+++ ENTRIES SUPPLIED +++

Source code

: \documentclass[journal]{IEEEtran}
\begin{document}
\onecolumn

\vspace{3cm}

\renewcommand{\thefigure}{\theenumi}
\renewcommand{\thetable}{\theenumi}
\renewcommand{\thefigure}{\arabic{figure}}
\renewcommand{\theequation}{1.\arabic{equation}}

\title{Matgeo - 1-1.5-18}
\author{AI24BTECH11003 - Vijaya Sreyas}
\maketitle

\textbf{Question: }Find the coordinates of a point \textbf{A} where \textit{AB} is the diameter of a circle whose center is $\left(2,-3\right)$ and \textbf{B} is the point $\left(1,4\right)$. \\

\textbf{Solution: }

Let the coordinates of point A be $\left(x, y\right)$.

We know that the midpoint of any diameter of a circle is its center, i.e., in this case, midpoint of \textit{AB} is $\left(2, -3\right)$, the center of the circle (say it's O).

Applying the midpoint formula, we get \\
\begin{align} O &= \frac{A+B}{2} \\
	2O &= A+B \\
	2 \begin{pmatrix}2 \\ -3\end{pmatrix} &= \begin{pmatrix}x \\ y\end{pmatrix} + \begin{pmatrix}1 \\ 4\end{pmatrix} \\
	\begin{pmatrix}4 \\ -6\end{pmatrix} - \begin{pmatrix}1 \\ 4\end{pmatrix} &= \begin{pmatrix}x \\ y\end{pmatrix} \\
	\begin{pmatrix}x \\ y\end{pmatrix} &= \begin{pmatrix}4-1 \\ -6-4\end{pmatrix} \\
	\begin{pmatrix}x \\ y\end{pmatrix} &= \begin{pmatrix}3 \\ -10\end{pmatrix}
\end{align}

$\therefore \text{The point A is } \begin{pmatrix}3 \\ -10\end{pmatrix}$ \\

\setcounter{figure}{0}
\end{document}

+++

**EXERCISE GOAL**
Set down the entries again exactly as they are.

**SOLUTION BELOW**
Source code

: \documentclass[journal]{IEEEtran}
\begin{document}
\onecolumn

\vspace{3cm}

\renewcommand{\thefigure}{\theenumi}
\renewcommand{\thetable}{\theenumi}
\renewcommand{\thefigure}{\arabic{figure}}
\renewcommand{\theequation}{1.\arabic{equation}}

\title{Matgeo - 1-1.5-18}
\author{AI24BTECH11003 - Vijaya Sreyas}
\maketitle

\textbf{Question: }Find the coordinates of a point \textbf{A} where \textit{AB} is the diameter of a circle whose center is $\left(2,-3\right)$ and \textbf{B} is the point $\left(1,4\right)$. \\

\textbf{Solution: }

Let the coordinates of point A be $\left(x, y\right)$.

We know that the midpoint of any diameter of a circle is its center, i.e., in this case, midpoint of \textit{AB} is $\left(2, -3\right)$, the center of the circle (say it's O).

Applying the midpoint formula, we get \\
\begin{align} O &= \frac{A+B}{2} \\
	2O &= A+B \\
	2 \begin{pmatrix}2 \\ -3\end{pmatrix} &= \begin{pmatrix}x \\ y\end{pmatrix} + \begin{pmatrix}1 \\ 4\end{pmatrix} \\
	\begin{pmatrix}4 \\ -6\end{pmatrix} - \begin{pmatrix}1 \\ 4\end{pmatrix} &= \begin{pmatrix}x \\ y\end{pmatrix} \\
	\begin{pmatrix}x \\ y\end{pmatrix} &= \begin{pmatrix}4-1 \\ -6-4\end{pmatrix} \\
	\begin{pmatrix}x \\ y\end{pmatrix} &= \begin{pmatrix}3 \\ -10\end{pmatrix}
\end{align}

$\therefore \text{The point A is } \begin{pmatrix}3 \\ -10\end{pmatrix}$ \\

\setcounter{figure}{0}
\end{document}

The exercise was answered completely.